*** ENTRIES SUPPLIED ***
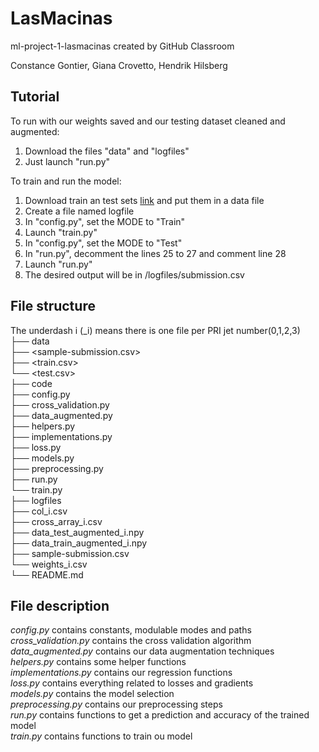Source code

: # LasMacinas
ml-project-1-lasmacinas created by GitHub Classroom

Constance Gontier, Giana Crovetto, Hendrik Hilsberg

## Tutorial

To run with our weights saved and our testing dataset cleaned and augmented: 
1. Download the files "data" and "logfiles"
2. Just launch "run.py"

To train and run the model: 
1. Download train an test sets [link](https://www.aicrowd.com/challenges/epfl-machine-learning-higgs/dataset_files) and put them in a data file
2. Create a file named logfile 
3. In "config.py", set the MODE to "Train" 
4. Launch "train.py" 
5. In "config.py", set the MODE to "Test"
6. In "run.py", decomment the lines 25 to 27 and comment line 28
7. Launch "run.py" 
8. The desired output will be in /logfiles/submission.csv


## File structure
The underdash i (_i) means there is one file per PRI jet number(0,1,2,3)  
├── data  
   ├── <sample-submission.csv>  
   ├── <train.csv>  
   └── <test.csv>  
├── code  
   ├── config.py  
   ├── cross_validation.py  
   ├── data_augmented.py  
   ├── helpers.py  
   ├── implementations.py  
   ├── loss.py  
   ├── models.py  
   ├── preprocessing.py  
   ├── run.py  
   └── train.py  
├── logfiles  
   ├── col_i.csv  
   ├── cross_array_i.csv  
   ├── data_test_augmented_i.npy  
   ├── data_train_augmented_i.npy  
   ├── sample-submission.csv  
   └── weights_i.csv  
└── README.md

## File description
*config.py* contains constants, modulable modes and paths  
*cross_validation.py* contains the cross validation algorithm  
*data_augmented.py* contains our data augmentation techniques  
*helpers.py* contains some helper functions  
*implementations.py* contains our regression functions  
*loss.py* contains everything related to losses and gradients  
*models.py* contains the model selection  
*preprocessing.py* contains our preprocessing steps  
*run.py* contains functions to get a prediction and accuracy of the trained model  
*train.py* contains functions to train ou model  
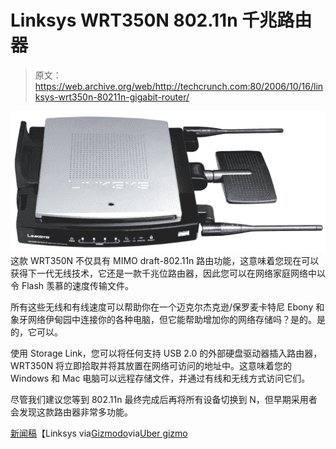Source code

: # Linksys WRT350N 802.11n 千兆路由器

> 原文：<https://web.archive.org/web/http://techcrunch.com:80/2006/10/16/linksys-wrt350n-80211n-gigabit-router/>

![](img/b4ba5436e4278a2cfb58c82d635168a7.png)这款 WRT350N 不仅具有 MIMO draft-802.11n 路由功能，这意味着您现在可以获得下一代无线技术，它还是一款千兆位路由器，因此您可以在网络家庭网络中以令 Flash 羡慕的速度传输文件。

所有这些无线和有线速度可以帮助你在一个迈克尔杰克逊/保罗麦卡特尼 Ebony 和象牙网络伊甸园中连接你的各种电脑，但它能帮助增加你的网络存储吗？是的。是的，它可以。

使用 Storage Link，您可以将任何支持 USB 2.0 的外部硬盘驱动器插入路由器，WRT350N 将立即拾取并将其放置在网络可访问的地址中。这意味着您的 Windows 和 Mac 电脑可以远程存储文件，并通过有线和无线方式访问它们。

尽管我们建议您等到 802.11n 最终完成后再将所有设备切换到 N，但早期采用者会发现这款路由器非常多功能。

[新闻稿](https://web.archive.org/web/20160203135832/http://www.linksys.com/servlet/Satellite?c=L_Promotion_C2&childpagename=US%2FLayout&cid=1154659473565&pagename=Linksys%2FCommon%2FVisitorWrapper)【Linksys via[Gizmodo](https://web.archive.org/web/20160203135832/http://www.gizmodo.com/gadgets/peripherals/linksys-wrt350n-gigabit-80211n-mimo-router-207555.php)via[Uber gizmo](https://web.archive.org/web/20160203135832/http://www.ubergizmo.com/15/archives/2006/10/linksys_wrt350n_gigabit_80211n_router.html)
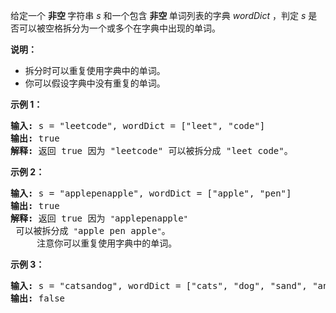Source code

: <html>
 <body>
  <p>
   给定一个
   <strong>
    非空
   </strong>
   字符串
   <em>
    s
   </em>
   和一个包含
   <strong>
    非空
   </strong>
   单词列表的字典
   <em>
    wordDict
   </em>
   ，判定
   <em>
    s
   </em>
   是否可以被空格拆分为一个或多个在字典中出现的单词。
  </p>
  <p>
   <strong>
    说明：
   </strong>
  </p>
  <ul>
   <li>
    拆分时可以重复使用字典中的单词。
   </li>
   <li>
    你可以假设字典中没有重复的单词。
   </li>
  </ul>
  <p>
   <strong>
    示例 1：
   </strong>
  </p>
  <pre><strong>输入:</strong> s = "leetcode", wordDict = ["leet", "code"]
<strong>输出:</strong> true
<strong>解释:</strong> 返回 true 因为 "leetcode" 可以被拆分成 "leet code"。
</pre>
  <p>
   <strong>
    示例 2：
   </strong>
  </p>
  <pre><strong>输入:</strong> s = "applepenapple", wordDict = ["apple", "pen"]
<strong>输出:</strong> true
<strong>解释:</strong> 返回 true 因为 <code>"</code>applepenapple<code>"</code> 可以被拆分成 <code>"</code>apple pen apple<code>"</code>。
     注意你可以重复使用字典中的单词。
</pre>
  <p>
   <strong>
    示例 3：
   </strong>
  </p>
  <pre><strong>输入:</strong> s = "catsandog", wordDict = ["cats", "dog", "sand", "and", "cat"]
<strong>输出:</strong> false
</pre>
 </body>
</html>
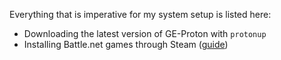 Everything that is imperative for my system setup is listed here:

- Downloading the latest version of GE-Proton with `protonup`
- Installing Battle.net games through Steam
  ([guide](https://frankbaier.medium.com/linux-how-to-play-diablo-ii-resurrected-open-beta-with-steam-proton-ff830523f378))
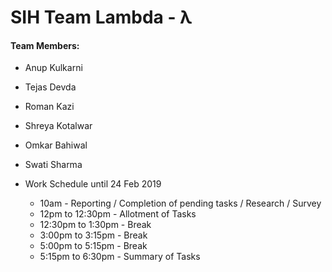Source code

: # SIH Team Lambda - &lambda;

#### Team Members:
* Anup Kulkarni
* Tejas Devda
* Roman Kazi
* Shreya Kotalwar
* Omkar Bahiwal
* Swati Sharma


* Work Schedule until 24 Feb 2019
  * 10am - Reporting / Completion of pending tasks / Research / Survey
  * 12pm to 12:30pm - Allotment of Tasks
  * 12:30pm to 1:30pm - Break
  * 3:00pm to 3:15pm - Break
  * 5:00pm to 5:15pm - Break
  * 5:15pm to 6:30pm - Summary of Tasks
  
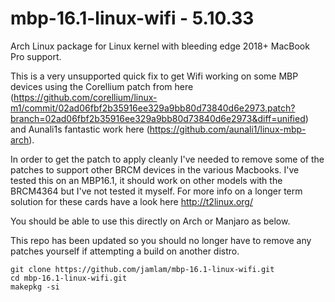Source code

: mbp-16.1-linux-wifi - 5.10.33
==============

Arch Linux package for Linux kernel with bleeding edge 2018+ MacBook Pro support.

This is a very unsupported quick fix to get Wifi working on some MBP devices using the Corellium patch from here (https://github.com/corellium/linux-m1/commit/02ad06fbf2b35916ee329a9bb80d73840d6e2973.patch?branch=02ad06fbf2b35916ee329a9bb80d73840d6e2973&diff=unified) and Aunali1s fantastic work here (https://github.com/aunali1/linux-mbp-arch). 

In order to get the patch to apply cleanly I've needed to remove some of the patches to support other BRCM devices in the various Macbooks. I've tested this on an MBP16.1, it should work on other models with the BRCM4364 but I've not tested it myself. For more info on a longer term solution for these cards have a look here http://t2linux.org/

You should be able to use this directly on Arch or Manjaro as below. 

This repo has been updated so you should no longer have to remove any patches yourself if attempting a build on another distro.

    git clone https://github.com/jamlam/mbp-16.1-linux-wifi.git
    cd mbp-16.1-linux-wifi.git
    makepkg -si


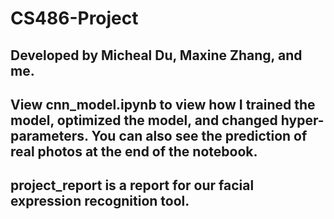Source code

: # CS486-Project

## Developed by Micheal Du, Maxine Zhang, and me.

## View cnn_model.ipynb to view how I trained the model, optimized the model, and changed hyper-parameters. You can also see the prediction of real photos at the end of the notebook.

## project_report is a report for our facial expression recognition tool.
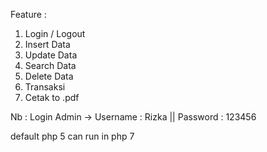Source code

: Feature :
1. Login / Logout
2. Insert Data
3. Update Data
4. Search Data
5. Delete Data
6. Transaksi
7. Cetak to .pdf

Nb : 
Login Admin ->
Username : Rizka
|| Password : 123456

default php 5
can run in php 7


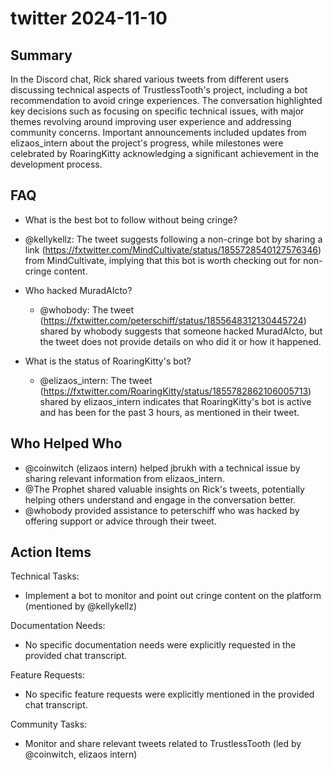 # twitter 2024-11-10

## Summary

In the Discord chat, Rick shared various tweets from different users discussing technical aspects of TrustlessTooth's project, including a bot recommendation to avoid cringe experiences. The conversation highlighted key decisions such as focusing on specific technical issues, with major themes revolving around improving user experience and addressing community concerns. Important announcements included updates from elizaos_intern about the project's progress, while milestones were celebrated by RoaringKitty acknowledging a significant achievement in the development process.

## FAQ

- What is the best bot to follow without being cringe?
- @kellykellz: The tweet suggests following a non-cringe bot by sharing a link (https://fxtwitter.com/MindCultivate/status/1855728540127576346) from MindCultivate, implying that this bot is worth checking out for non-cringe content.

- Who hacked MuradAIcto?

    - @whobody: The tweet (https://fxtwitter.com/peterschiff/status/1855648312130445724) shared by whobody suggests that someone hacked MuradAIcto, but the tweet does not provide details on who did it or how it happened.

- What is the status of RoaringKitty's bot?
    - @elizaos_intern: The tweet (https://fxtwitter.com/RoaringKitty/status/1855782862106005713) shared by elizaos_intern indicates that RoaringKitty's bot is active and has been for the past 3 hours, as mentioned in their tweet.

## Who Helped Who

- @coinwitch (elizaos intern) helped jbrukh with a technical issue by sharing relevant information from elizaos_intern.
- @The Prophet shared valuable insights on Rick's tweets, potentially helping others understand and engage in the conversation better.
- @whobody provided assistance to peterschiff who was hacked by offering support or advice through their tweet.

## Action Items

Technical Tasks:

- Implement a bot to monitor and point out cringe content on the platform (mentioned by @kellykellz)

Documentation Needs:

- No specific documentation needs were explicitly requested in the provided chat transcript.

Feature Requests:

- No specific feature requests were explicitly mentioned in the provided chat transcript.

Community Tasks:

- Monitor and share relevant tweets related to TrustlessTooth (led by @coinwitch, elizaos intern)

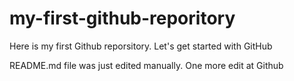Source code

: # my-first-github-reporitory
Here is my first Github reporsitory. Let's get started with GitHub 

README.md file was just edited manually. One more edit at Github
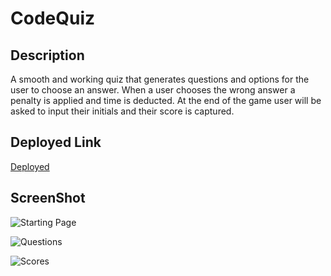 # CodeQuiz

## Description 

A smooth and working quiz that generates questions and options for the user to choose an answer. When a user chooses the wrong answer a penalty is applied and time is deducted. At the end of the game user will be asked to input their initials and their score is captured. 

## Deployed Link

[Deployed](https://fuggcodes.github.io/CodeQuiz/)

## ScreenShot

![Starting Page]()

![Questions]()

![Scores]()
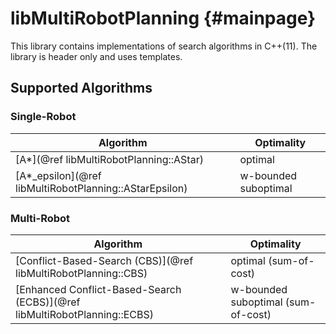# libMultiRobotPlanning {#mainpage}

This library contains implementations of search algorithms in C++(11).
The library is header only and uses templates.

## Supported Algorithms

### Single-Robot

Algorithm   | Optimality         |
------------|--------------------|
[A*](@ref libMultiRobotPlanning::AStar)          | optimal            |
[A*_epsilon](@ref libMultiRobotPlanning::AStarEpsilon)          | w-bounded suboptimal            |

### Multi-Robot

Algorithm   | Optimality         |
------------|--------------------|
[Conflict-Based-Search (CBS)](@ref libMultiRobotPlanning::CBS)          | optimal (sum-of-cost)           |
[Enhanced Conflict-Based-Search (ECBS)](@ref libMultiRobotPlanning::ECBS)          | w-bounded suboptimal (sum-of-cost)           |

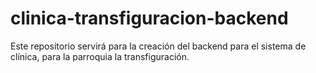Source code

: # clinica-transfiguracion-backend
Este repositorio servirá para la creación del backend para el sistema de clínica, para la parroquia la transfiguración.
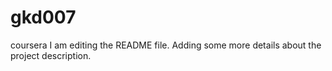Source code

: # gkd007
coursera
I am editing the README file. Adding some more details about the project description.

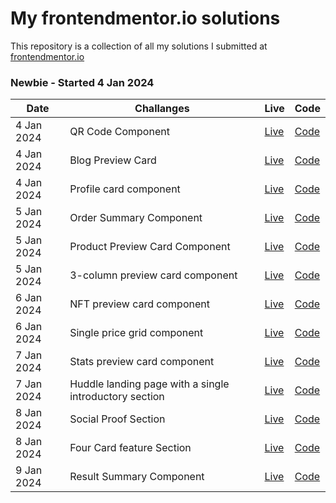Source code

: # My frontendmentor.io solutions

This repository is a collection of all my solutions I submitted at [frontendmentor.io ](https://www.frontendmentor.io/)

### Newbie - Started 4 Jan 2024

| Date       | Challanges                                             | Live                                                                                              | Code                                                                                                                                                                             |
| ---------- | ------------------------------------------------------ | ------------------------------------------------------------------------------------------------- | -------------------------------------------------------------------------------------------------------------------------------------------------------------------------------- |
| 4 Jan 2024 | QR Code Component                                      | [Live](https://fancy-dasik-0d72aa.netlify.app/qr%20code%20component/)                             | [Code](https://github.com/madhavan-ts/FrontendMentors-Challenges/tree/e6c6f713554a290d06b570919c9e65f5383f1443/QR%20code%20component)                                            |
| 4 Jan 2024 | Blog Preview Card                                      | [Live](https://fancy-dasik-0d72aa.netlify.app/blog%20preview%20card/)                             | [Code](https://github.com/madhavan-ts/FrontendMentors-Challenges/tree/e6c6f713554a290d06b570919c9e65f5383f1443/Blog%20preview%20card)                                            |
| 4 Jan 2024 | Profile card component                                 | [Live](https://fancy-dasik-0d72aa.netlify.app/profile%20card%20component/)                        | [Code](https://github.com/madhavan-ts/FrontendMentors-Challenges/tree/e6c6f713554a290d06b570919c9e65f5383f1443/Profile%20card%20component)                                       |
| 5 Jan 2024 | Order Summary Component                                | [Live](https://fancy-dasik-0d72aa.netlify.app/order%20summary%20component/)                       | [Code](https://github.com/madhavan-ts/FrontendMentors-Challenges/tree/e6c6f713554a290d06b570919c9e65f5383f1443/Order%20summary%20component)                                      |
| 5 Jan 2024 | Product Preview Card Component                         | [Live](https://fancy-dasik-0d72aa.netlify.app/product%20preview%20card%20component/)              | [Code](https://github.com/madhavan-ts/FrontendMentors-Challenges/tree/e6c6f713554a290d06b570919c9e65f5383f1443/Product%20preview%20card%20component)                             |
| 5 Jan 2024 | 3-column preview card component                        | [Live](https://fancy-dasik-0d72aa.netlify.app/3%20column%20preview%20card%20component/index.html) | [Code](https://github.com/madhavan-ts/FrontendMentors-Challenges/tree/e6c6f713554a290d06b570919c9e65f5383f1443/3%20Column%20preview%20card%20component)                          |
| 6 Jan 2024 | NFT preview card component                             | [Live](https://fancy-dasik-0d72aa.netlify.app/nft%20preview%20card%20component/)                  | [Code](https://github.com/madhavan-ts/FrontendMentors-Challenges/tree/e6c6f713554a290d06b570919c9e65f5383f1443/NFT%20preview%20card%20component)                                 |
| 6 Jan 2024 | Single price grid component                            | [Live](https://fancy-dasik-0d72aa.netlify.app/single%20price%20grid%20component/)                 | [Code](https://github.com/madhavan-ts/FrontendMentors-Challenges/tree/e6c6f713554a290d06b570919c9e65f5383f1443/Single%20price%20grid%20component)                                |
| 7 Jan 2024 | Stats preview card component                           | [Live](https://fancy-dasik-0d72aa.netlify.app/stats%20preview%20card%20component/)                | [Code](https://github.com/madhavan-ts/FrontendMentors-Challenges/tree/e6c6f713554a290d06b570919c9e65f5383f1443/Stats%20preview%20card%20component)                               |
| 7 Jan 2024 | Huddle landing page with a single introductory section | [Live](https://fancy-dasik-0d72aa.netlify.app/huddle%20landing%20page%20with%20single%20introductory%20section/)                | [Code](https://github.com/madhavan-ts/FrontendMentors-Challenges/tree/e6c6f713554a290d06b570919c9e65f5383f1443/Huddle%20landing%20page%20with%20single%20introductory%20section) |
| 8 Jan 2024 | Social Proof Section                                   | [Live](https://fancy-dasik-0d72aa.netlify.app/social%20proof%20section/)                          | [Code](https://github.com/madhavan-ts/FrontendMentors-Challenges/tree/0465b1255d1ea7106b1428bf78bae7a8041de080/Social%20proof%20section)                                         |
| 8 Jan 2024 | Four Card feature Section                              | [Live](https://fancy-dasik-0d72aa.netlify.app/four%20card%20feature%20section/)                   | [Code](https://github.com/madhavan-ts/FrontendMentors-Challenges/tree/4e3242dc44d46eabb2327d18e214651f32d17c68/Four%20card%20feature%20section)                                  |
| 9 Jan 2024 | Result Summary Component | [Live](https://fancy-dasik-0d72aa.netlify.app/Results%20summary%20component/) | [Code]() |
*** End of ENTRIES SUPPLIED ***
• [TASK DETAILS] Go through the lines above and copy any that contain "Based".

• [ANSWER TO THIS EXERCISE]
[Conflict-Based-Search (CBS)](@ref libMultiRobotPlanning::CBS)          | optimal (sum-of-cost)           |
[Enhanced Conflict-Based-Search (ECBS)](@ref libMultiRobotPlanning::ECBS)          | w-bounded suboptimal (sum-of-cost)           |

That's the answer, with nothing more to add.